The Insolvency Service have released their annual report, covering the period of 2015 to 2016. We have reviewed the 106 page document, highlighting some of the key findings of the report.

Introduction of New Online Services

The Insolvency Service described one of their “key achievements” for the year as the introduction of an online service for those making claims for redundancy pay when their employer is unable to pay. The online service was designed to make the process easier and swifter for claimants. Following the successful launch of the service, 100% of all redundancy claims were subsequently made digitally in February and March 2016. 81% of all claims received were subsequently actioned within two weeks.

Similarly, the Insolvency Service very recently launched an online portal for personal insolvency, as we discussed in our lead story in Spring’s edition of Insolvency News. The process saves both time and money for applicants. The Insolvency Service’s research previously found that the stigma of attending court was one of the reason that many individuals did not address their debt problems. Under the new online-only system, the applicant is no longer required to attend court.

The report also highlights work completed to launch a new interactive smart tool, designed to help people with debt problems discover which is the right debt solution for them.

Tackling financial wrongdoing

The report features the Insolvency Services’ efforts to deliver confidence to the marketplace that they are dealing robustly with directors who are guilty of misconduct.

Despite the continued decrease in insolvencies this year, the number of investigations and enforcement against both private individuals and businesses were extremely similar to the figures presented in the 2014-15 report. Therefore, this year the Insolvency Service has generally increased the levels of enforcement against rogue directors.

Of the 1,208 directors disqualified, the average length of disqualification was 6 years. 10% of directors were disqualified for a period in excess of 10 years.

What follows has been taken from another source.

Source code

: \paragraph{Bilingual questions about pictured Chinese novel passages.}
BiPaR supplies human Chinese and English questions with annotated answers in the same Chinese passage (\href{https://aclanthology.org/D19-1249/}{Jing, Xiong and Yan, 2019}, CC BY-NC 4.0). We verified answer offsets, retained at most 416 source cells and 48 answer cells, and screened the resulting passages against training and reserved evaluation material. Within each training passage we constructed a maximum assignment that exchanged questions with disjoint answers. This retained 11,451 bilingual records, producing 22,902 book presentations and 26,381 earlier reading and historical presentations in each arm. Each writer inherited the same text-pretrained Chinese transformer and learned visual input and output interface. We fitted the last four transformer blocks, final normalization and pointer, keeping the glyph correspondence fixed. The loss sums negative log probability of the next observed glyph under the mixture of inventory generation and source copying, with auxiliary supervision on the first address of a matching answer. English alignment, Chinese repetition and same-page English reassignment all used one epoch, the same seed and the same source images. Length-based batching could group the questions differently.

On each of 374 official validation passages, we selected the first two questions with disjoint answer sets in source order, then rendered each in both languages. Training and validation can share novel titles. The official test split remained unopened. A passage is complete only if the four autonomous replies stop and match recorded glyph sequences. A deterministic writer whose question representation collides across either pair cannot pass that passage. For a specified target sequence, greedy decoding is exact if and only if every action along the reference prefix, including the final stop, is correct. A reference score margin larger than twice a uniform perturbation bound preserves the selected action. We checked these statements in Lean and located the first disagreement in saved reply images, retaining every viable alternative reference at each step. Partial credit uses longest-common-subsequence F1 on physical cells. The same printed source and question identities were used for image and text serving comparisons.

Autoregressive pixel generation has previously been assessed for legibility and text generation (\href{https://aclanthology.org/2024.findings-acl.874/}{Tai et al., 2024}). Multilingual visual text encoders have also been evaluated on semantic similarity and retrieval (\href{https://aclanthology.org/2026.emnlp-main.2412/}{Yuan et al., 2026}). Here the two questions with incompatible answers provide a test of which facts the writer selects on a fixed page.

The Insolvency Service estimates the net benefit to the market (in terms of creditor damage prevented) for each director disqualified was over £100,000. This in turn means that that the Insolvency Services efforts have saved the market over £120 million pounds.

High profile insolvencies

The report highlighted that the Insolvency Service have had to deal with a number of high profile insolvency cases this year. Whilst naturally all insolvencies have their consequences and are extremely important to those who may be affected by the situation, high profile insolvencies have their own unique set of challenges. Generally, the higher the profile, the more people will be affected. High profile cases also strongly affect the stakeholder’s confidence in the Insolvency Service and their effectiveness with dealing with enforcement action.

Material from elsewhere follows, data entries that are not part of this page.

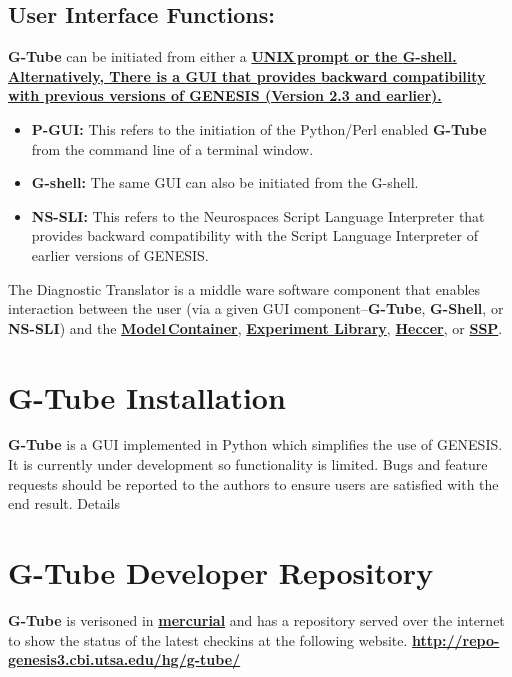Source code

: \documentclass[12pt]{article}
\begin{document}
\subsection*{User Interface Functions:} {\bf G-Tube} can be initiated from either a \href{../unix-linux/unix-linux.tex}\bf {\bf UNIX\,prompt} or the \href{../gshell/gshell.tex}{\bf G-shell}. Alternatively, There is a GUI that provides backward compatibility with previous versions of GENESIS (Version 2.3 and earlier).

\begin{itemize}
   \item {\bf P-GUI:} This refers to the initiation of the Python/Perl enabled {\bf G-Tube} from the command line of a terminal window.
   \item {\bf G-shell:} The same GUI can also be initiated from the G-shell.
   \item {\bf NS-SLI:} This refers to the Neurospaces Script Language Interpreter that provides backward compatibility with the Script Language Interpreter of earlier versions of GENESIS.
\end{itemize}

The Diagnostic Translator is a middle ware software component that enables interaction between the user (via a given GUI component--{\bf G-Tube}, {\bf G-Shell}, or {\bf NS-SLI}) and the \href{../model-container/model-container.tex}{\bf Model\,Container}, \href{../experiment/experiment.tex}{\bf Experiment Library}, \href{../heccer/heccer.tex}{\bf Heccer}, or \href{../ssp/ssp.tex}{\bf SSP}.

\section*{G-Tube Installation}

{\bf G-Tube} is a GUI implemented in Python which simplifies the use of GENESIS. It is currently under development so functionality is limited. Bugs and feature requests should be reported to the authors to ensure users are satisfied with the end result.
Details

\section*{G-Tube Developer Repository}

{\bf G-Tube} is verisoned in \href{http://mercurial.selenic.com/}{\bf mercurial} and has a repository served over the internet to show the status of the latest checkins at the following website. \href{http://repo-genesis3.cbi.utsa.edu/hg/g-tube/}{\bf http://repo-genesis3.cbi.utsa.edu/hg/g-tube/}
\end{document}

Sahaviriya Steel Industries UK Limited (“SSI”) operated from a 16 square mile site, which included over 500 buildings. The business was owned by a Thai parent company, and following a Court Order, the Official Receiver was appointed. There was enormous media interest in the story, given the number of people and jobs effected by the insolvency. Of the approximately 2,000 employees previously working onsite, 800 were retained by the Insolvency Service to deal with the safe shutdown and continuing maintenance of the site. Despite the Official Receiver’s best efforts, a buyer could not be found for the business, and an announcement regarding business’ closure was announced on 12 October 2015.

Keeping Kids Company Limited was an incorporated charity operating from 17 different premises plus 37 schools. On 20 August 2015, a Winding Up Order was made against the company. Given the essential and sensitive work that the charity previously performed, the Insolvency Service had a difficult job to manage the transfer of confidential and delicate information. Over 600 employed and 850 self-employed staff needed to be dealt with, as well as the sale of a large amount of company assets. Understandably there was a large amount of media interest that needed to be dealt with appropriately.

Other key findings of the report

  • The Insolvency Service issued 24,684 Debt Relief Orders, 97% of which were made within 48 hours of the application being made.
  • One area of increased work load this year was with regards to recovery of miss-sold Personal Protection Insurance (PPI). The Insolvency Service made 14,117 PPI claims on behalf of individuals this year.
  • The service received 340 complaints, or which 138 were upheld. 83% of complaints were dealt with within 10 working days.
  • The service continues to hold the Customer Service Excellence standard, and independent quality mark which recognises customers that have a strong customer focus.
  • The average number of full time equivalent employees was 1441.
  • The Insolvency Service ran a voluntary exit scheme for employees in the 2015-16, following their initial scheme which was held in 2014-15. 111 applications for voluntary exit have been accepted, and the employees will be leaving the agency during 2016 – 17.